That means the millions of federal dollars, intended to jumpstart the economy, won’t actually hit the system until February 2010 at the earliest.
The news came this week at a Senate subcommittee oversight hearing. Larry Strickling, head of the NTIA, told frustrated lawmakers during a question-and-answer session that grant and loan recipients won’t be named for a while.
“We’re going to take a few more weeks here to get this right,” Strickling said, according to multiple reports. “I will not fund a bad application.”
The admission drew even more ire from senators, many of whom have criticized the broadband stimulus program for operating on so many rules that the country’s largest ISPs refused to apply for funds.
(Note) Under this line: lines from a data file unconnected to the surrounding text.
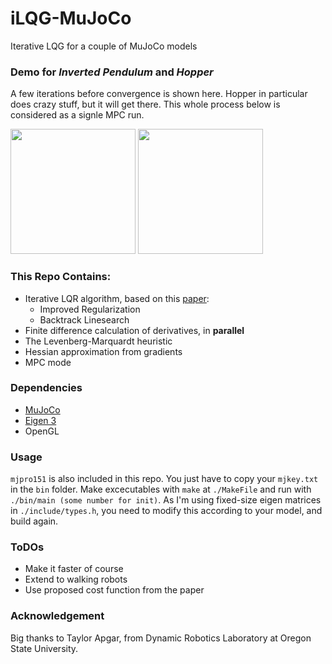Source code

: # iLQG-MuJoCo
Iterative LQG for a couple of MuJoCo models

### Demo for _Inverted Pendulum_ and _Hopper_
A few iterations before convergence is shown here. Hopper in particular does crazy stuff, but it will get there. This whole process below is considered as a signle MPC run. 

<img src="https://i.imgur.com/4zxjevv.gif" width="200"> <img src="https://i.imgur.com/8z8WXNd.gif" width="200"> 

### This Repo Contains:
- Iterative LQR algorithm, based on this [paper](https://homes.cs.washington.edu/~todorov/papers/TassaIROS12.pdf
): 
  - Improved Regularization 
  - Backtrack Linesearch 
- Finite difference calculation of derivatives, in **parallel**
- The Levenberg-Marquardt heuristic
- Hessian approximation from gradients 
- MPC mode

### Dependencies
- [MuJoCo](MuJoCo.org)
- [Eigen 3](http://eigen.tuxfamily.org)
- OpenGL 

### Usage 
`mjpro151` is also included in this repo. You just have to copy your `mjkey.txt` in the `bin` folder. Make excecutables with `make` at `./MakeFile` and run with `./bin/main (some number for init)`. As I'm using fixed-size eigen matrices in `./include/types.h`, you need to modify this according to your model, and build again.   

### ToDOs
- Make it faster of course 
- Extend to walking robots 
- Use proposed cost function from the paper 

### Acknowledgement 
Big thanks to Taylor Apgar, from Dynamic Robotics Laboratory at Oregon State University. 

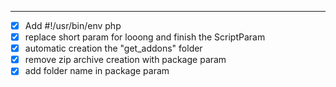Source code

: 
___

- [x] Add #!/usr/bin/env php
- [x] replace short param for looong and finish the ScriptParam
- [x] automatic creation the "get_addons" folder
- [x] remove zip archive creation with package param
- [x] add folder name in package param
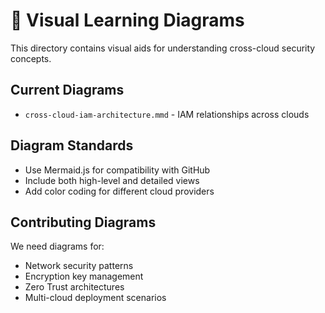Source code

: # 🎨 Visual Learning Diagrams

This directory contains visual aids for understanding cross-cloud security concepts.

## Current Diagrams
- `cross-cloud-iam-architecture.mmd` - IAM relationships across clouds

## Diagram Standards
- Use Mermaid.js for compatibility with GitHub
- Include both high-level and detailed views
- Add color coding for different cloud providers

## Contributing Diagrams
We need diagrams for:
- Network security patterns
- Encryption key management
- Zero Trust architectures
- Multi-cloud deployment scenarios
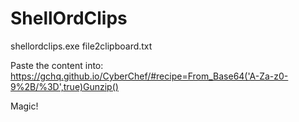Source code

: # ShellOrdClips

shellordclips.exe file2clipboard.txt

Paste the content into: https://gchq.github.io/CyberChef/#recipe=From_Base64('A-Za-z0-9%2B/%3D',true)Gunzip()

Magic!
Elected officials aren’t the only people questioning the progress of the broadband stimulus.
On Oct. 27, the Government Accountability Office (GAO) released a report that, among other items, questions the ability of the NTIA and RUS to hand out the $7.2 billion in funds by the deadline, Sept. 30 of next year. Much of the holdup comes down to the agencies’ “scheduling, staffing, and data challenges in evaluating applications and awarding funds,” the GAO noted in its report.
NTIA and RUS are relying heavily on volunteers and third-party contractors to cull through the stimulus applications, but the additional help doesn’t seem to be making much of a dent.
The biggest problem, GAO staffers wrote, is that the not-so-far-away deadline “may pose risks to the thoroughness of the application evaluation process.”
“In particular, the agencies may lack time to apply lessons learned from the first funding round and to thoroughly evaluate applications for the remaining rounds,” the report stated.
GAO did not make any recommendations for improvement in the recent study, but said it will do so in its next filing in November.
Similarly, subcommittee members have scheduled no further hearings on the broadband stimulus through December.